You have got this!! I have seen you handle way worse! Hang in there and know Marc and I are thinking of all of you and sending our strength and prayers!! Please tell Liz I miss her and when she is better we are going to have a GIRLS day!!! Like i have always said Liz is an amazing woman!! Hang in there Liz Im so glad your getting help for all this!!! I love you!! xoxox


Headaches (some really nasty ones) daily for about 7 years now…fibro on top of that and some other health issues as well….I get why she MUST do this…you do too of course. It is a miserable thing to be sick all the time….to feel like life is just passing you by while you sit there hurting and in pain…constant pain. Neurologist needs his A** kicked, but first things first….get her well. Then go after the A**HAT! I am suppose to take care of me and Abbi…hubby is a OTR truckdriver….and I am so tired. I would imagine she is too. Thank God you are there! Some how this will happen, because as you said it has too. Hopefully your Sis can do the transport, or at least a big portion of it. Hopefully family can help with the boys, and you can do what you need to keep things going as smoothly as possible. Fact is you probably are the prime homemaker/caretaker since Lizzie has been so sick for so long. WOW! Just imagine how awesome it will be if they are truly able to help Lizzie…less pain, correct meds, and a life back. I cannot imagine how hard all of this has been on you, Rob. Taking care of the boys and Lizzie as well. Y'all will certainly be in my thoughts and prayers…really hope it works out as painlessly as possible.
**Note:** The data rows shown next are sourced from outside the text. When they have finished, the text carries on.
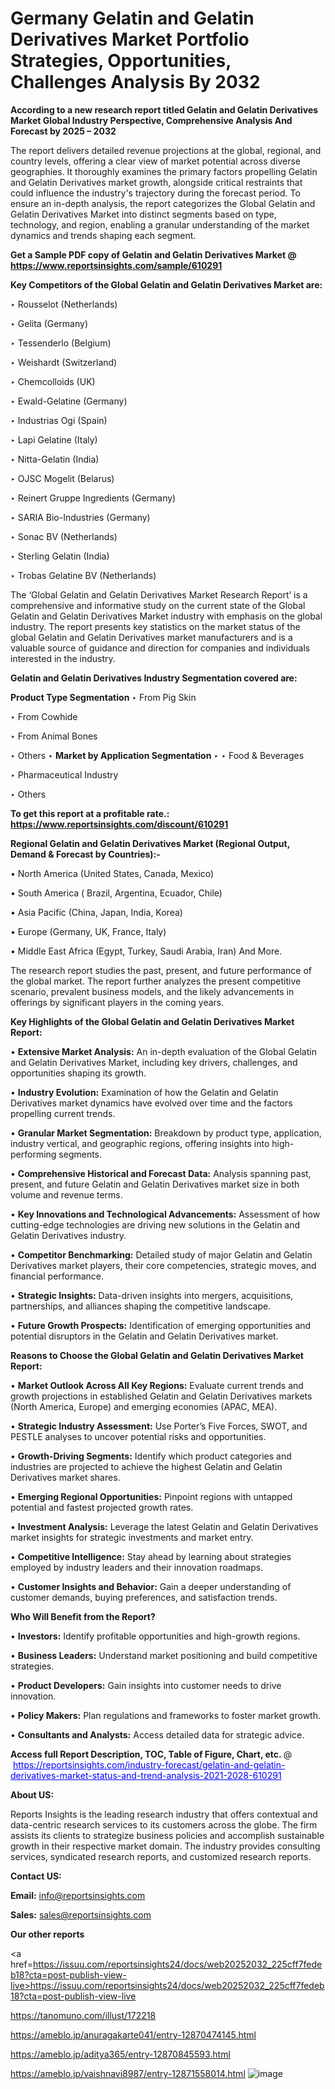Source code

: # Germany Gelatin and Gelatin Derivatives Market Portfolio Strategies, Opportunities, Challenges Analysis By 2032

<strong>According to a new research report titled Gelatin and Gelatin Derivatives Market Global Industry Perspective, Comprehensive Analysis And Forecast by 2025 – 2032</strong>

The report delivers detailed revenue projections at the global, regional, and country levels, offering a clear view of market potential across diverse geographies. It thoroughly examines the primary factors propelling Gelatin and Gelatin Derivatives market growth, alongside critical restraints that could influence the industry's trajectory during the forecast period. To ensure an in-depth analysis, the report categorizes the Global Gelatin and Gelatin Derivatives Market into distinct segments based on type, technology, and region, enabling a granular understanding of the market dynamics and trends shaping each segment.

<strong>Get a Sample PDF copy of Gelatin and Gelatin Derivatives Market </strong><strong>@<a href=https://www.reportsinsights.com/sample/610291 style=color:#0000ff;> https://www.reportsinsights.com/sample/610291</a></strong></font>

<strong>Key Competitors of the Global Gelatin and Gelatin Derivatives Market are:</strong>

‣ Rousselot (Netherlands)

‣ Gelita (Germany)

‣ Tessenderlo (Belgium)

‣ Weishardt (Switzerland)

‣ Chemcolloids (UK)

‣ Ewald-Gelatine (Germany)

‣ Industrias Ogi (Spain)

‣ Lapi Gelatine (Italy)

‣ Nitta-Gelatin (India)

‣ OJSC Mogelit (Belarus)

‣ Reinert Gruppe Ingredients (Germany)

‣ SARIA Bio-Industries (Germany)

‣ Sonac BV (Netherlands)

‣ Sterling Gelatin (India)

‣ Trobas Gelatine BV (Netherlands)

The ‘Global Gelatin and Gelatin Derivatives Market Research Report’ is a comprehensive and informative study on the current state of the Global Gelatin and Gelatin Derivatives Market industry with emphasis on the global industry. The report presents key statistics on the market status of the global Gelatin and Gelatin Derivatives market manufacturers and is a valuable source of guidance and direction for companies and individuals interested in the industry.

<strong>Gelatin and Gelatin Derivatives Industry Segmentation covered are:</strong>

<strong>Product Type Segmentation</strong>
‣
From Pig Skin

‣ From Cowhide

‣ From Animal Bones

‣ Others
‣ 
<strong>Market by Application Segmentation</strong>
‣
‣  Food & Beverages

‣ Pharmaceutical Industry

‣ Others

<strong>To get this report at a profitable rate.: <a href=https://www.reportsinsights.com/discount/610291 style=color:#0000ff;>https://www.reportsinsights.com/discount/610291</a></strong></font>

<strong>Regional Gelatin and Gelatin Derivatives Market (Regional Output, Demand &amp; Forecast by Countries):-</strong>

• North America (United States, Canada, Mexico)

• South America ( Brazil, Argentina, Ecuador, Chile)

• Asia Pacific (China, Japan, India, Korea)

• Europe (Germany, UK, France, Italy)

• Middle East Africa (Egypt, Turkey, Saudi Arabia, Iran) And More.

The research report studies the past, present, and future performance of the global market. The report further analyzes the present competitive scenario, prevalent business models, and the likely advancements in offerings by significant players in the coming years.

<strong>Key Highlights of the Global Gelatin and Gelatin Derivatives Market Report:</strong>

• <strong>Extensive Market Analysis:</strong> An in-depth evaluation of the Global Gelatin and Gelatin Derivatives Market, including key drivers, challenges, and opportunities shaping its growth.

• <strong>Industry Evolution:</strong> Examination of how the Gelatin and Gelatin Derivatives market dynamics have evolved over time and the factors propelling current trends.

• <strong>Granular Market Segmentation:</strong> Breakdown by product type, application, industry vertical, and geographic regions, offering insights into high-performing segments.

• <strong>Comprehensive Historical and Forecast Data:</strong> Analysis spanning past, present, and future Gelatin and Gelatin Derivatives market size in both volume and revenue terms.

• <strong>Key Innovations and Technological Advancements:</strong> Assessment of how cutting-edge technologies are driving new solutions in the Gelatin and Gelatin Derivatives industry.

• <strong>Competitor Benchmarking:</strong> Detailed study of major Gelatin and Gelatin Derivatives market players, their core competencies, strategic moves, and financial performance.

• <strong>Strategic Insights:</strong> Data-driven insights into mergers, acquisitions, partnerships, and alliances shaping the competitive landscape.

• <strong>Future Growth Prospects:</strong> Identification of emerging opportunities and potential disruptors in the Gelatin and Gelatin Derivatives market.

<strong>Reasons to Choose the Global Gelatin and Gelatin Derivatives Market Report:</strong>

• <strong>Market Outlook Across All Key Regions:</strong> Evaluate current trends and growth projections in established Gelatin and Gelatin Derivatives markets (North America, Europe) and emerging economies (APAC, MEA).

• <strong>Strategic Industry Assessment:</strong> Use Porter’s Five Forces, SWOT, and PESTLE analyses to uncover potential risks and opportunities.

• <strong>Growth-Driving Segments:</strong> Identify which product categories and industries are projected to achieve the highest Gelatin and Gelatin Derivatives market shares.

• <strong>Emerging Regional Opportunities:</strong> Pinpoint regions with untapped potential and fastest projected growth rates.

• <strong>Investment Analysis:</strong> Leverage the latest Gelatin and Gelatin Derivatives market insights for strategic investments and market entry.

• <strong>Competitive Intelligence:</strong> Stay ahead by learning about strategies employed by industry leaders and their innovation roadmaps.

• <strong>Customer Insights and Behavior:</strong> Gain a deeper understanding of customer demands, buying preferences, and satisfaction trends.

<strong>Who Will Benefit from the Report?</strong>

• <strong>Investors:</strong> Identify profitable opportunities and high-growth regions.

• <strong>Business Leaders:</strong> Understand market positioning and build competitive strategies.

• <strong>Product Developers:</strong> Gain insights into customer needs to drive innovation.

• <strong>Policy Makers:</strong> Plan regulations and frameworks to foster market growth.

• <strong>Consultants and Analysts:</strong> Access detailed data for strategic advice.
</ul>
<strong>Access full Report Description, TOC, Table of Figure, Chart, etc. </strong>@  <a href=https://reportsinsights.com/industry-forecast/gelatin-and-gelatin-derivatives-market-status-and-trend-analysis-2021-2028-610291 style=color:#0000ff;>https://reportsinsights.com/industry-forecast/gelatin-and-gelatin-derivatives-market-status-and-trend-analysis-2021-2028-610291</a></font>

<strong><strong>About US</strong>:</strong>

Reports Insights is the leading research industry that offers contextual and data-centric research services to its customers across the globe. The firm assists its clients to strategize business policies and accomplish sustainable growth in their respective market domain. The industry provides consulting services, syndicated research reports, and customized research reports.

<strong>Contact US:</strong>

<p class=""""><b>Email:</b> <a href=mailto:info@reportsinsights.com>info@reportsinsights.com</a></p>
<p class=""""><b>Sales:</b> <a href=mailto:sales@reportsinsights.com>sales@reportsinsights.com</a></p>

<strong>Our other reports</strong>

<a href=https://issuu.com/reportsinsights24/docs/web20252032_225cff7fedeb18?cta=post-publish-view-live>https://issuu.com/reportsinsights24/docs/web20252032_225cff7fedeb18?cta=post-publish-view-live</a>

<a href=https://tanomuno.com/illust/172218>https://tanomuno.com/illust/172218</a>

<a href=https://ameblo.jp/anuragakarte041/entry-12870474145.html>https://ameblo.jp/anuragakarte041/entry-12870474145.html</a>

<a href=https://ameblo.jp/aditya365/entry-12870845593.html>https://ameblo.jp/aditya365/entry-12870845593.html</a>

<a href=https://ameblo.jp/vaishnavi8987/entry-12871558014.html>https://ameblo.jp/vaishnavi8987/entry-12871558014.html</a>
![image](https://github.com/user-attachments/assets/99b670bb-f018-42aa-8bc5-7ef4caf9c4ef)
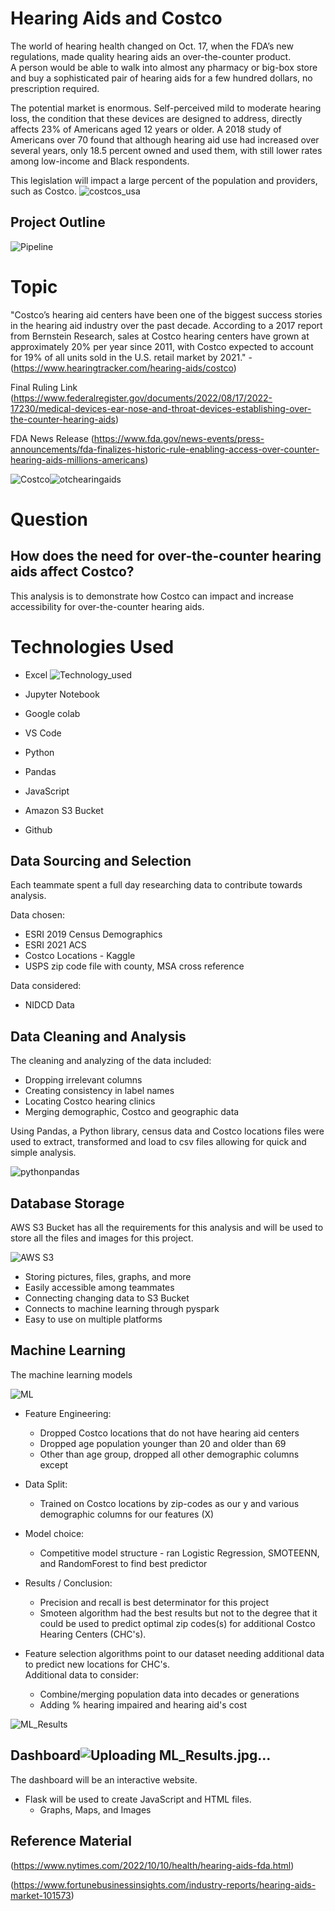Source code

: # Hearing Aids and Costco 

The world of hearing health changed on Oct. 17, when the FDA’s new regulations, made quality hearing aids an over-the-counter product.  
A person would be able to walk into almost any pharmacy or big-box store and buy a sophisticated pair of hearing aids for a few hundred 
dollars, no prescription required.

The potential market is enormous. Self-perceived mild to moderate hearing loss, the condition that these devices are designed to address,
directly affects 23% of Americans aged 12 years or older. A 2018 study of Americans over 70 found that although hearing aid use had 
increased over several years, only 18.5 percent owned and used them, with still lower rates among low-income and Black respondents.

This legislation will impact a large percent of the 
population and providers, such as Costco.
                ![costcos_usa](https://user-images.githubusercontent.com/107228424/200981711-8219e56b-78be-4d7d-8007-3be839e69954.jpg)


## Project Outline
![Pipeline](https://user-images.githubusercontent.com/106329824/199831320-92068c49-9c88-4a62-8ea3-e39746a44c0d.png)



# Topic
"Costco’s hearing aid centers have been one of the biggest success stories in the hearing aid industry over the past decade. According to 
a 2017 report from Bernstein Research, sales at Costco hearing centers have grown at approximately 20% per year since 2011, with Costco 
expected   to account for 19% of all units sold in the U.S. retail market by 2021." - (https://www.hearingtracker.com/hearing-aids/costco)

Final Ruling Link
(https://www.federalregister.gov/documents/2022/08/17/2022-17230/medical-devices-ear-nose-and-throat-devices-establishing-over-the-counter-hearing-aids)

FDA News Release
(https://www.fda.gov/news-events/press-announcements/fda-finalizes-historic-rule-enabling-access-over-counter-hearing-aids-millions-americans)

![Costco](https://user-images.githubusercontent.com/106329824/198686685-262efbd1-3de0-4bf0-88a5-2c8d7df4ffd9.png)![otchearingaids](https://user-images.githubusercontent.com/106329824/199606602-171e9107-1f56-42ec-9bdd-1b2b28147a59.jpg)  


# Question
## How does the need for over-the-counter hearing aids affect Costco?
This analysis is to demonstrate how Costco can impact and increase accessibility for over-the-counter hearing aids. 


# Technologies Used
  * Excel                               ![Technology_used](https://user-images.githubusercontent.com/107228424/200983007-9034c14a-1c72-4ae5-ae0b-7abbc7ed7ebd.jpg)

  * Jupyter Notebook
  * Google colab
  * VS Code
  * Python
  * Pandas
  * JavaScript
  * Amazon S3 Bucket
  * Github




## Data Sourcing and Selection
Each teammate spent a full day researching data to contribute towards analysis. 

Data chosen: 
* ESRI 2019 Census Demographics
* ESRI 2021 ACS
* Costco Locations - Kaggle
* USPS zip code file with county, MSA cross reference

Data considered: 
* NIDCD Data


## Data Cleaning and Analysis
The cleaning and analyzing of the data included:
* Dropping irrelevant columns
* Creating consistency in label names
* Locating Costco hearing clinics
* Merging demographic, Costco and geographic data 

Using Pandas, a Python library, census data and Costco locations files were used to extract, transformed and load to csv 
files allowing for quick and simple analysis.


![pythonpandas](https://user-images.githubusercontent.com/106329824/198712252-15bc5708-b21f-42c9-962d-f5e414c02b97.jpg)



## Database Storage
AWS S3 Bucket has all the requirements for this analysis and will be used to store all the files and images for this project.

![AWS S3](https://user-images.githubusercontent.com/106329824/198686111-b3f238c1-1930-44ac-9c12-cb1bc2f3882d.jpg)


* Storing pictures, files, graphs, and more
* Easily accessible among teammates
* Connecting changing data to S3 Bucket
* Connects to machine learning through pyspark
* Easy to use on multiple platforms


## Machine Learning
The machine learning models  

![ML](https://user-images.githubusercontent.com/106329824/198689906-7dbebcf9-14e0-456e-b50f-7dab7ee06345.jpg)


* Feature Engineering:
  - Dropped Costco locations that do not have hearing aid centers
  - Dropped age population younger than 20 and older than 69
  - Other than age group, dropped all other demographic columns except  
 
* Data Split:
  - Trained on Costco locations by zip-codes as our y and various demographic columns for our features (X)

* Model choice:     
  * Competitive model structure - ran Logistic Regression, SMOTEENN, and RandomForest to find best predictor
 
* Results / Conclusion:
  - Precision and recall is best determinator for this project
  - Smoteen algorithm had the best results but not to the degree that it could be used to predict optimal zip codes(s) 
    for additional Costco Hearing Centers (CHC's).
    
* Feature selection algorithms point to our dataset needing additional data to predict new locations for CHC's.  
  Additional data to consider:
  - Combine/merging population data into decades or generations
  - Adding % hearing impaired and hearing aid's cost


![ML_Results](https://user-images.githubusercontent.com/107228424/200046000-230dd27f-511d-4f92-811c-43c779d8c4cb.jpg)


## Dashboard![Uploading ML_Results.jpg…]()

The dashboard will be an interactive website. 
* Flask will be used to create JavaScript and HTML files.
  * Graphs, Maps, and Images


## Reference Material
(https://www.nytimes.com/2022/10/10/health/hearing-aids-fda.html)

(https://www.fortunebusinessinsights.com/industry-reports/hearing-aids-market-101573)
um …I hope this makes sense and you can read it. lol… nasty stupid headache and fibro fog sometimes gets in the way when I am trying to say something. :/


@RhondaCat It made perfect sense. Thank you so much. You are in our thoughts and prayers as well. 🙂


You will do it.  You've gotten this far and somehow God willing it will all work out.  Maybe not smoothly mind you..but where there's a will, there's a way!


Yikes!  But you said it first.  She has got to do this.  If she doesn't. then I guess  she will stay sick, which I am sure she is very sick of.  Have your sister take her and maybe pick her up too? Deal with the kids.  See if you can snag a great friend or relative for some help in home, like stay there to cover the times when you have to work some, be with Lizzie, or whatever fire needs putting out.  This is a chance to have a way  more normal life for all of you, which is awesome news! The best of luck to Lizzie and the rest of you! Keep your pals informed!